When I was 17 I wanted to build a CNC milling machine from scratch. I was designing a flimsy aluminum extrusion gantry that would maybe be able to cut aluminum slowly with a very small tool. It would've looked and cost about the same as this OpenBuilds machine. A dear family friend runs a machine shop 20 minutes from my childhood home, so I emailed him for advice on a $60 spindle. He explained that the spindle was terrible, then replied "You're in luck. I have an old machine I was going to take apart and sell for scrap." A few weeks and a hired truck later, my dad permanently lost a car worth of space in his garage:


The machine my friend was going to scrap is a Shizuoka ST-N which was imported new from Japan around 1980 and retrofitted with stepper motors, a Bandit III CNC controller, and a Summit-Dana Quickdraw automatic tool changer. It weighs in at around 4000 lbs, it was designed to interface with teletype or the powerful, new, Apple II, and it could store 1000 lines of program memory. My friend was scrapping it because the controller had died yet again and it wasn't worth the space in his shop anymore.
This old piece of iron was built for life in a real shop, so moving it into my family's garage was an adventure in its own right. The guys we hired were wizards with the forklift - they had the whole thing hanging off the tongs at a terrifying 20 degree angle and squeezed it through the garage door with just a couple inches of clearance. From there we used a dolly and finally crowbars and lots of small pipe rollers to position it in the garage.
Wiring the Mill
Beyond highly visible features like "larger doors" and "overhead lifts," some of the most important features of 'real' shops are 240V single phase and three phase electric power. The ST-N needs both, and American residential power provides neither.
The three phase was solved with yet another gift from our incredible friend: A rotoconverter. This is a stupid simple system where 120V power drives a motor, and that motor drives a three phase generator. It's noisy and not the most efficient thing, but it works and he had it laying around. But, the three phase only runs the spindle and the flood coolant pump. If I wanted this thing to move it needed single phase 240V power too.
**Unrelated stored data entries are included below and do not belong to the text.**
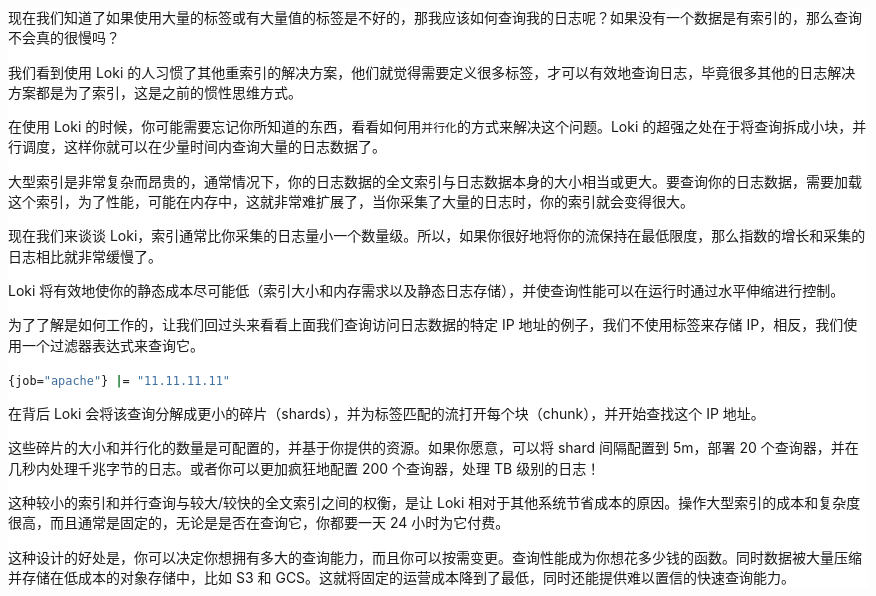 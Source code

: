 现在我们知道了如果使用大量的标签或有大量值的标签是不好的，那我应该如何查询我的日志呢？如果没有一个数据是有索引的，那么查询不会真的很慢吗？

我们看到使用 Loki 的人习惯了其他重索引的解决方案，他们就觉得需要定义很多标签，才可以有效地查询日志，毕竟很多其他的日志解决方案都是为了索引，这是之前的惯性思维方式。

在使用 Loki 的时候，你可能需要忘记你所知道的东西，看看如何用`并行化`的方式来解决这个问题。Loki 的超强之处在于将查询拆成小块，并行调度，这样你就可以在少量时间内查询大量的日志数据了。

大型索引是非常复杂而昂贵的，通常情况下，你的日志数据的全文索引与日志数据本身的大小相当或更大。要查询你的日志数据，需要加载这个索引，为了性能，可能在内存中，这就非常难扩展了，当你采集了大量的日志时，你的索引就会变得很大。

现在我们来谈谈 Loki，索引通常比你采集的日志量小一个数量级。所以，如果你很好地将你的流保持在最低限度，那么指数的增长和采集的日志相比就非常缓慢了。

Loki 将有效地使你的静态成本尽可能低（索引大小和内存需求以及静态日志存储），并使查询性能可以在运行时通过水平伸缩进行控制。

为了了解是如何工作的，让我们回过头来看看上面我们查询访问日志数据的特定 IP 地址的例子，我们不使用标签来存储 IP，相反，我们使用一个过滤器表达式来查询它。

```bash
{job="apache"} |= "11.11.11.11"
```

在背后 Loki 会将该查询分解成更小的碎片（shards），并为标签匹配的流打开每个块（chunk），并开始查找这个 IP 地址。

这些碎片的大小和并行化的数量是可配置的，并基于你提供的资源。如果你愿意，可以将 shard 间隔配置到 5m，部署 20 个查询器，并在几秒内处理千兆字节的日志。或者你可以更加疯狂地配置 200 个查询器，处理 TB 级别的日志！

这种较小的索引和并行查询与较大/较快的全文索引之间的权衡，是让 Loki 相对于其他系统节省成本的原因。操作大型索引的成本和复杂度很高，而且通常是固定的，无论是是否在查询它，你都要一天 24 小时为它付费。

这种设计的好处是，你可以决定你想拥有多大的查询能力，而且你可以按需变更。查询性能成为你想花多少钱的函数。同时数据被大量压缩并存储在低成本的对象存储中，比如 S3 和 GCS。这就将固定的运营成本降到了最低，同时还能提供难以置信的快速查询能力。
Now for a quick background in US home wiring: Our electric transmission system uses three phase transmission lines at thousands of volts because it packs the most power per pound of transmission line. When that 'kill you dead in an instant' power gets to your local substation it's stepped down to 240V three phase power - exactly what I get out of my rotoconverter! But from there we only send one 240V phase to each house and transform it again into a split phase configuration. In this arrangement our single 240V sine wave turns into two 120V waves with opposite phases like so

120V is a happy medium voltage for households. It can run your toaster and hair dryer but it's not too easy to kill yourself with. It's also convenient because if you do want 240V power for say, your clothes dryer, or your CNC mill, you can wire the two 120V phases to the hot and neutral inputs of your appliance and because they're out of phase you get 240V of AC voltage across them, just like you had before the transformer. Except, with "real" 240V power neutral and ground have no potential between them, and with split phase 240V both hot and neutral are 120V away from ground. This turns out to be important.
My dad helped me with all this high voltage wiring when I was 17, then I spent a couple weeks climbing all over the machine cleaning it, figuring out how it works, and looking for the dead parts I'd need to fix. As it turned out a fried 5V logic power supply connector was the only issue for the motion system (the spindle had more problems), so before long I had it chugging around on the X Y Z axes when I punched commands into the antique front panel.
One day I took my sibling out to the garage barefoot to quickly show off a recent achievement before dinner. I touched the machine chassis and my arm was flung away with a bizarre sensation! I recognized the feel of mains voltage from some haphazard hydrogen electrolysis experiments when I was younger, but that didn't make any sense so I gingerly poke the thing again and sure enough, the entire machine was at 120 volts AC.
As it turns out, in the 70s the distinction between neutral and ground was a little less respected. There are lug connections to ground throughout the Shizuoka, but a few critical ones were disconnected and a few extra ones were connected to neutral. Very few of the big cast iron parts of my machine were actually grounded, and most of the others were connected to neutral. In a "real" shop with real 240V wiring that's a harmless distinction with 0V of difference, but on my residential power it meant touching the thing with uninsulated feet on our concrete floor felt pretty bad.
A couple hours probing with a multimeter and shifting wires around later my mill was safe to touch again, but the object lesson in stressing the details with powerful systems has stuck around.